=== Begin Enclosure ===

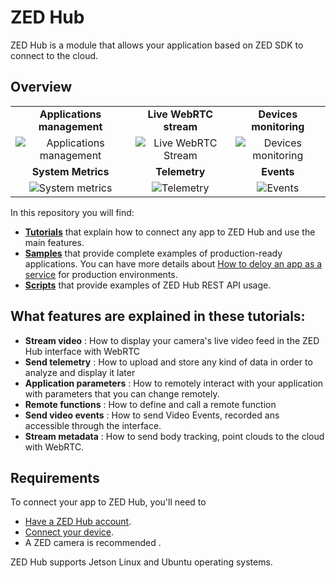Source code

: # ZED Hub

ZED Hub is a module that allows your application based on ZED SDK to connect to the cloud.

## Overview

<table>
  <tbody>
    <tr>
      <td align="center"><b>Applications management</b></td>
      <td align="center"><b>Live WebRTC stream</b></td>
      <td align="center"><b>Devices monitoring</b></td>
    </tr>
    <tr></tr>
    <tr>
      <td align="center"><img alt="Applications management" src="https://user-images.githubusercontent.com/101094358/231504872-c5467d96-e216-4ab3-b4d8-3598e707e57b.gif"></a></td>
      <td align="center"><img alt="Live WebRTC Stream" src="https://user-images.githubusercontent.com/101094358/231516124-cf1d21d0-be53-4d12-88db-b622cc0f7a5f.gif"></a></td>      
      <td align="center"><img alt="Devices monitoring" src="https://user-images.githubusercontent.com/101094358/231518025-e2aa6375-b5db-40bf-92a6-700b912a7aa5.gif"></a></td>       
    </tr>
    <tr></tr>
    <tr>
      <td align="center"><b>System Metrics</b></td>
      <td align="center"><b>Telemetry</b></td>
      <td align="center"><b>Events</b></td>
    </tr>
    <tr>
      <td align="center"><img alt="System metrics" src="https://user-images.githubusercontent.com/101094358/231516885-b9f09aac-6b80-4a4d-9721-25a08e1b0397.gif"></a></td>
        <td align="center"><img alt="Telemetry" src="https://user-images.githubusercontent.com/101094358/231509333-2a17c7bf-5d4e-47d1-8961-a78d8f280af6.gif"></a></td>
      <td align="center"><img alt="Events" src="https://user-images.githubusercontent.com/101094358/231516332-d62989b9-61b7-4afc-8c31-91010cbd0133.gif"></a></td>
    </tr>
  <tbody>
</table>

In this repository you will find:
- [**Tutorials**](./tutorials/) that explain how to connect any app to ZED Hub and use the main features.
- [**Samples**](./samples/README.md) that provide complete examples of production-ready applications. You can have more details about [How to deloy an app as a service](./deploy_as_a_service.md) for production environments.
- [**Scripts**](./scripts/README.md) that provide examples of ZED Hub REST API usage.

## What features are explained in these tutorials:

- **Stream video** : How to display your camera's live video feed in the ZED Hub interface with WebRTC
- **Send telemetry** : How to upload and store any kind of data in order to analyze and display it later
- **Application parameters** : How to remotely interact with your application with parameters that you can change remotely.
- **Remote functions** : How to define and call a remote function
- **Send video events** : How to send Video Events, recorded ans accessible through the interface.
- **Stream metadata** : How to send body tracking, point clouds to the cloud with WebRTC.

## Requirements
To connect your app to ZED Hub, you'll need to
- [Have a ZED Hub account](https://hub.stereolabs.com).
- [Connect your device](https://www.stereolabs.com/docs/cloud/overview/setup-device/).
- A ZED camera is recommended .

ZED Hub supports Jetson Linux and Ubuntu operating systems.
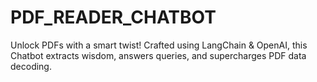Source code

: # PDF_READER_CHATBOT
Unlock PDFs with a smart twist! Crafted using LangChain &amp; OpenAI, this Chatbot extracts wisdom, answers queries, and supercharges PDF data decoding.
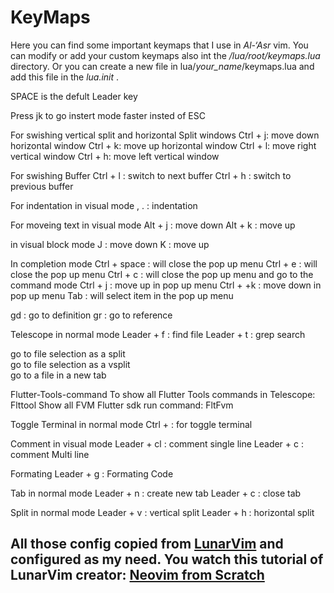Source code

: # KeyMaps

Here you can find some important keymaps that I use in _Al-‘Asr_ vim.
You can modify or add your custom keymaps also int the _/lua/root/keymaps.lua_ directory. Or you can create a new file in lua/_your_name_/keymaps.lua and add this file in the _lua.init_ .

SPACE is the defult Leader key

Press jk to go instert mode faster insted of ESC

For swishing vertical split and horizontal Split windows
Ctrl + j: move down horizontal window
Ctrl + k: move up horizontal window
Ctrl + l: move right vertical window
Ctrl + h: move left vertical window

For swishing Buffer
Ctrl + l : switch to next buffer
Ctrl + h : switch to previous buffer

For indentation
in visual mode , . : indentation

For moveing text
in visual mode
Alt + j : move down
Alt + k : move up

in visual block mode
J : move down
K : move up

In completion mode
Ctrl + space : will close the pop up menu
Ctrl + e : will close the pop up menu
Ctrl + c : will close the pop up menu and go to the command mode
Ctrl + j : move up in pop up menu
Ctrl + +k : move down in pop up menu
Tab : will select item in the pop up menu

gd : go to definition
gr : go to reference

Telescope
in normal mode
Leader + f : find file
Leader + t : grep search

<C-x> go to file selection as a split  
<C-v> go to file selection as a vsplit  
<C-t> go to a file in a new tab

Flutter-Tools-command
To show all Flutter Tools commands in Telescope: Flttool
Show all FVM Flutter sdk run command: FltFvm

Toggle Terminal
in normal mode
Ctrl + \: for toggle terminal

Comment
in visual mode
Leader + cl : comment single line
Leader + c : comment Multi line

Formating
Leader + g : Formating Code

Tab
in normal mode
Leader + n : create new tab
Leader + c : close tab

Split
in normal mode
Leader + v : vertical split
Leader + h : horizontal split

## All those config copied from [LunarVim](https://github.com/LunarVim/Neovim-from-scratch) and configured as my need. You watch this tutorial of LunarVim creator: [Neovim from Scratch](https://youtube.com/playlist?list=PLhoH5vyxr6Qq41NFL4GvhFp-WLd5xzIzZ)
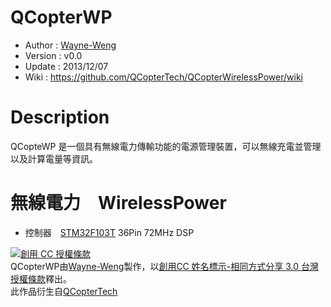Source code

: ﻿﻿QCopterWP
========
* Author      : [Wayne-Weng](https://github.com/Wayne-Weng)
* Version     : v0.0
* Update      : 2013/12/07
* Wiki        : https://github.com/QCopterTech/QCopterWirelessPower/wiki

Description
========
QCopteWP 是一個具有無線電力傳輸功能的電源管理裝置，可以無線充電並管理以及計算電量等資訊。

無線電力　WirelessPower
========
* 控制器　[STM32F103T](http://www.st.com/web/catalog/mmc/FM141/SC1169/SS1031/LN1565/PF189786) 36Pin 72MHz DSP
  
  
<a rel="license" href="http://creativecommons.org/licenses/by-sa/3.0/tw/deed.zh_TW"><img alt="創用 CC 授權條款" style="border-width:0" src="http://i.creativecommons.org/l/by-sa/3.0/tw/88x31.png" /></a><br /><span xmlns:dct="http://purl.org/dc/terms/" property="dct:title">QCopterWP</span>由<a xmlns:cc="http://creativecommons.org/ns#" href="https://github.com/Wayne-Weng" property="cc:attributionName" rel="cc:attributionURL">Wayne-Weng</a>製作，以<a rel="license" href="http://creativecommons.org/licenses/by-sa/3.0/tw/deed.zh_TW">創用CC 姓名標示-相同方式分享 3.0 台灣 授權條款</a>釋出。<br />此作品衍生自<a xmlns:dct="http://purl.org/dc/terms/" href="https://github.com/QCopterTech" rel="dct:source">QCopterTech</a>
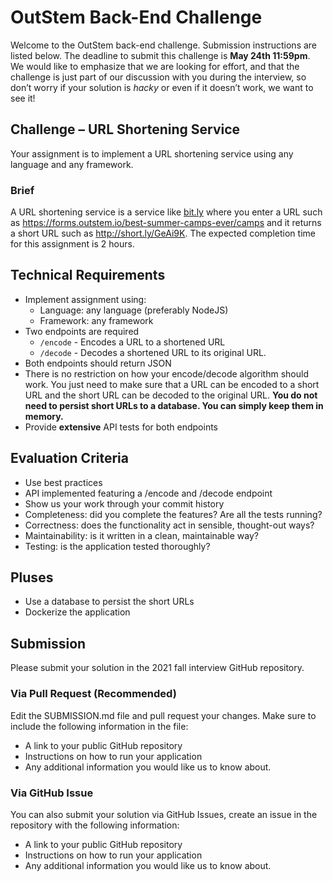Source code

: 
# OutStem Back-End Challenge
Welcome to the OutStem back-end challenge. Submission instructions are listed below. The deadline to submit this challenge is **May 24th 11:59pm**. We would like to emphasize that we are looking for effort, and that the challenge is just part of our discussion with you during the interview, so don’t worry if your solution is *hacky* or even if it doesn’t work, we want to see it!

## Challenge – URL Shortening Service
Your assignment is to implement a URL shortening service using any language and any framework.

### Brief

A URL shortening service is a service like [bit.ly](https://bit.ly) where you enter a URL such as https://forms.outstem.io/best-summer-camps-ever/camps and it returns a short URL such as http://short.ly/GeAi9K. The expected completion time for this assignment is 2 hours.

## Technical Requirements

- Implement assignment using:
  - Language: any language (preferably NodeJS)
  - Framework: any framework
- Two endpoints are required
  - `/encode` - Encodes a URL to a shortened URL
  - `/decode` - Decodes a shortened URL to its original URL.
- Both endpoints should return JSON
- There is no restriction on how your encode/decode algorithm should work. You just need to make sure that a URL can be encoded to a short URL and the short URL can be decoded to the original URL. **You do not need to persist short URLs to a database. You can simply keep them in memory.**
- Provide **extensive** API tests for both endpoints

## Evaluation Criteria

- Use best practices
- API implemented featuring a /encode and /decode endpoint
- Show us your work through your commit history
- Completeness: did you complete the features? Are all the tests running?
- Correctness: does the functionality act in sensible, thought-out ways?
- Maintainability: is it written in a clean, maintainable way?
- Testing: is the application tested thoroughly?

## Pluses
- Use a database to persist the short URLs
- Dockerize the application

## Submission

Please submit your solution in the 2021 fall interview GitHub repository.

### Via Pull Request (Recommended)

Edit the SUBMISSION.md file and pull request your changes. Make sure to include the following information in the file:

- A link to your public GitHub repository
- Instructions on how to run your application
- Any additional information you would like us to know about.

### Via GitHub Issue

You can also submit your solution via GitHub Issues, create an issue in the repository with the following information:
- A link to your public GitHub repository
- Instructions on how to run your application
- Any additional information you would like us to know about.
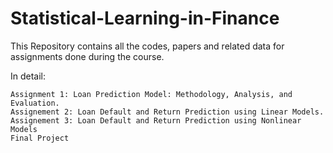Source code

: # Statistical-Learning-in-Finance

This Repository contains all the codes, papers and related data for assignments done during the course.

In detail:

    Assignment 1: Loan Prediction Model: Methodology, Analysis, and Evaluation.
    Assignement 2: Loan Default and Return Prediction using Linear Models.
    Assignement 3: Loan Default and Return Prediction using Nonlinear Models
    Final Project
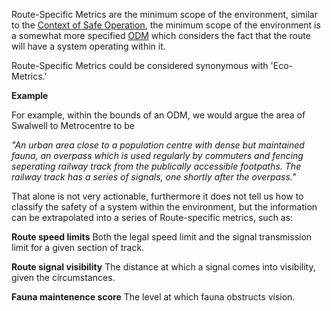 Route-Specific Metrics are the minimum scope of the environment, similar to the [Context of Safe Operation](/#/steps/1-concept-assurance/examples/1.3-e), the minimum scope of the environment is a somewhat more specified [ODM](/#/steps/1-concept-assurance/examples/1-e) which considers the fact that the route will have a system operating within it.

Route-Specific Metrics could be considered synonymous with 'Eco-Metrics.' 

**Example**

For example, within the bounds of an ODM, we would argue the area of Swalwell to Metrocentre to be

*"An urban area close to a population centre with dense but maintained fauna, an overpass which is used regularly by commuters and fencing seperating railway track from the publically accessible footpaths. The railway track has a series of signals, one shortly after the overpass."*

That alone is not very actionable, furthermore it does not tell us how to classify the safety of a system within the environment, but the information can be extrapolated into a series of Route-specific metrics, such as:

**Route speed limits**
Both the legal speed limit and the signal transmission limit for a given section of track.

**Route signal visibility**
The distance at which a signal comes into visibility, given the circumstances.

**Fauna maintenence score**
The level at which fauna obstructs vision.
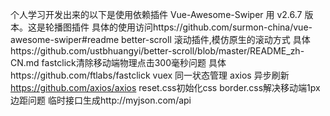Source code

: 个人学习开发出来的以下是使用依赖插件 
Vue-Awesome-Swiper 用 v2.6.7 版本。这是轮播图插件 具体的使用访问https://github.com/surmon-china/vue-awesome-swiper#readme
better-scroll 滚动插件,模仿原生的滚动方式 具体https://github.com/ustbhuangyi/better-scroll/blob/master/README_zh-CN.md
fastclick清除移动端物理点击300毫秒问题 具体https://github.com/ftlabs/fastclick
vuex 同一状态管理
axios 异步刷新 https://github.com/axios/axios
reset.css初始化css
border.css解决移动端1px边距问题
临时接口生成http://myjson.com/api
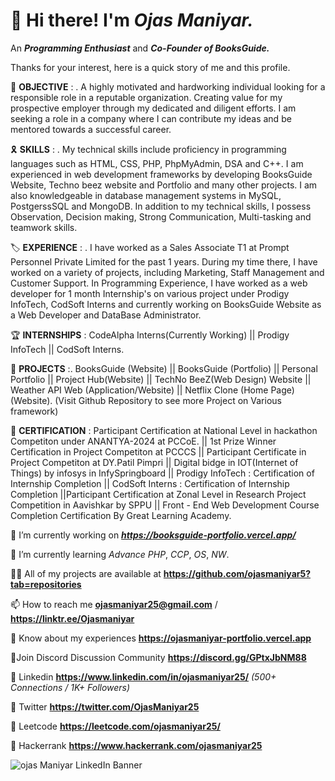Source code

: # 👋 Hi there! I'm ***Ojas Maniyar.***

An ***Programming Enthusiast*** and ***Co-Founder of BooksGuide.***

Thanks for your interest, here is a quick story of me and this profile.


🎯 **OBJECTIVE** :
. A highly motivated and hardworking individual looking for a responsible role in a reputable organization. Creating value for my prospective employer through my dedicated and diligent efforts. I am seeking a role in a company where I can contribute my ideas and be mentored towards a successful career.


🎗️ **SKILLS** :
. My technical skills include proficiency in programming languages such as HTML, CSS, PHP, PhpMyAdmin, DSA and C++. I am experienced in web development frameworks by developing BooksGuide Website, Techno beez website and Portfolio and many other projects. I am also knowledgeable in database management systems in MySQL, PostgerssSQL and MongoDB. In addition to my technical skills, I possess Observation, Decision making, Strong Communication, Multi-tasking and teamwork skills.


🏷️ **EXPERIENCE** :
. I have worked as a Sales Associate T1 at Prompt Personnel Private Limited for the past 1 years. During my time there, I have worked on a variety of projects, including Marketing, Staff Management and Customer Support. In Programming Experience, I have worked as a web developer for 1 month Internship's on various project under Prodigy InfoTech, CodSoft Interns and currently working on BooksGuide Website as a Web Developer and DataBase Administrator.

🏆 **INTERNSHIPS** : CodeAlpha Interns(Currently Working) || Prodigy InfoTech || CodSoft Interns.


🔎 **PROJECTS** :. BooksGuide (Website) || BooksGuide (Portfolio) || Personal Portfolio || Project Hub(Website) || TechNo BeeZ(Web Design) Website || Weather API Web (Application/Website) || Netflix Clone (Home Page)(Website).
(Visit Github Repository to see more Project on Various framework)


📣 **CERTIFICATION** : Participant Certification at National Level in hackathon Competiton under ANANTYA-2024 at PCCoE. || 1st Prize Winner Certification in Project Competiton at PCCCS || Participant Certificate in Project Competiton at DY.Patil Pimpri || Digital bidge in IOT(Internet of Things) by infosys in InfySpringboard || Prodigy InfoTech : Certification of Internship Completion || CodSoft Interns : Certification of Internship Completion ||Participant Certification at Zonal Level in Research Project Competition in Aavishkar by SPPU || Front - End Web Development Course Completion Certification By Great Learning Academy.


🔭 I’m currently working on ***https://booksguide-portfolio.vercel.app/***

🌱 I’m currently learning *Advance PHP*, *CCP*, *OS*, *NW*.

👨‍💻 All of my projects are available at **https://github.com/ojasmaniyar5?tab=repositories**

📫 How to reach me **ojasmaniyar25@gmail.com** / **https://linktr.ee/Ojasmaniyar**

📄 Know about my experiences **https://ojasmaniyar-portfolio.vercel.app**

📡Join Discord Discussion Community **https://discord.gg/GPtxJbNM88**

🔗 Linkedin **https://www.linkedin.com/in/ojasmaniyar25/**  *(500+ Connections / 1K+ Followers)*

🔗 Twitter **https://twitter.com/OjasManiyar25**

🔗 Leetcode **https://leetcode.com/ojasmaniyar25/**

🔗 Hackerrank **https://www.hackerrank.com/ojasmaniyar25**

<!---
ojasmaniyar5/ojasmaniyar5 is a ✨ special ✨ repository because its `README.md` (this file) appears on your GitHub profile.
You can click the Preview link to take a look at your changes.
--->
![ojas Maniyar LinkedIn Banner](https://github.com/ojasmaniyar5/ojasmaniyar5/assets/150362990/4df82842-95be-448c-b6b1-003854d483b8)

=== End Enclosure ===

WHAT NEEDS TO BE DONE - Above are some records. Count the lines among them with the word "given", and answer with the number only.

RESULT OF THE EXERCISE - 2